Valeria Lukyanova's inspiration is Barbie, a doll that has been a beloved girlhood toy since 1959. Still, it is a plastic figurine constructed in a factory that does not adhere to "normal" human standards. Granger's motivation was not only her cajoling husband, but also the cultural influences surrounding her at the time.
"It would be inaccurate to see Ethel and William Granger's story simply as the sadistic wishes of a demanding sexually perverse husband who wished to cripple his wife: they were a couple that expressed themselves and embraced a subculture that in that period, the late 20s, 30s and 40s, had magazines such as London Life as a point of reference," wrote Vogue Italia.

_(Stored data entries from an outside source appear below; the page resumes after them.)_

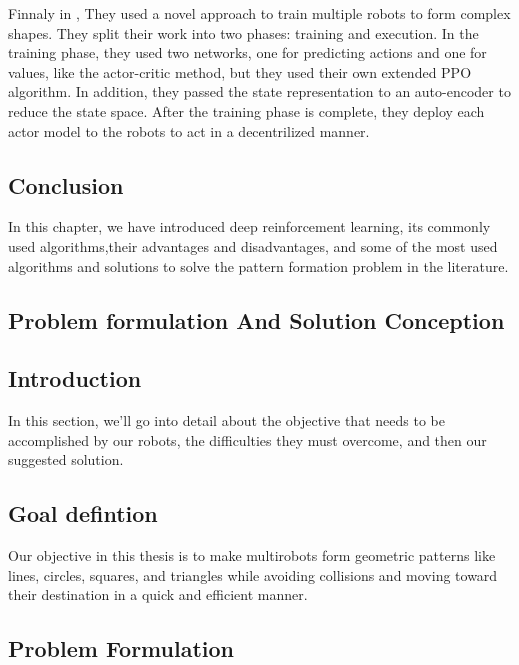 \documentclass[12pt]{extarticle}
\begin{document}
Finnaly in \cite{wang2019pattern}, They used a novel approach to train multiple robots to form complex shapes. They split their work into two phases: training and execution. In the training phase, they used two networks, one for predicting actions and one for values, like the actor-critic method, but they used their own extended PPO algorithm. In addition, they passed the state representation to an auto-encoder to reduce the state space. After the training phase is complete, they deploy each actor model to the robots to act in a decentrilized manner.
\subsection{Conclusion}
In this chapter, we have introduced deep reinforcement learning, its commonly used algorithms,their advantages and disadvantages, and some of the most used algorithms and solutions to solve the pattern formation problem in the literature.


 

  
  
  
\newpage
\pagebreak
\hspace{0pt}
\vfill
\begin{center}
\section{Problem formulation And Solution Conception}
\end{center}
\vfill
\hspace{0pt}

\pagebreak

 

\subsection{Introduction}
In this section, we'll go into detail about the objective that needs to be accomplished by our robots, the difficulties they must overcome, and then our suggested solution.
\subsection{Goal defintion}
Our objective in this thesis is to make multirobots form geometric patterns like lines, circles, squares, and triangles while avoiding collisions and moving toward their destination in a quick and efficient manner. 



\subsection{Problem Formulation}
 
\end{document}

If Lukyanova attempted to actually transform into a life-size version of Barbie, it would be physically impossible (and quite dangerous).
In April 2011, Galia Slayen wrote in a Huffington Post column about a 2007 high school project for which she constructed a real-life Barbie with converted dimensions.
"If Barbie were an actual woman, she would be 5'9" tall, have a 39" bust, an 18" waist, 33" hips and a size 3 shoe. Barbie calls this a 'full figure' and likes her weight at 110 pounds," wrote Slayen. "Barbie would have a BMI of 16.24 and fit the weight criteria for anorexia. She likely would not menstruate. If Barbie was a real woman, she'd have to walk on all fours due to her proportions."
Diane Levin, professor of education at Wheelock College in Boston, told ABC News that the popularity of Valeria Lukyanvoa exemplifies the issue of objectification of women in society, regardless of how extreme her case is.
"Barbie has always been controversial and really changed the discussion on how girls play," said Levin, author of the book, "So Sexy So Soon: The Next Sexualized Childhood and How Parents Can Protect Their Kids." "When Barbie came around, play suddenly became about dressing up and looking right and it eventually played a role in how women wanted to look in real life."
"If society expects women to look like that, it is harder for almost any woman to totally resist it. This just feeds into our media screen culture, where being involved with real things are becoming more and more removed for children," Levin said. "Even if she's totally Photoshopped, the fact that her body is being changed to one that no one actually can attain epitomizes what is happening in our society."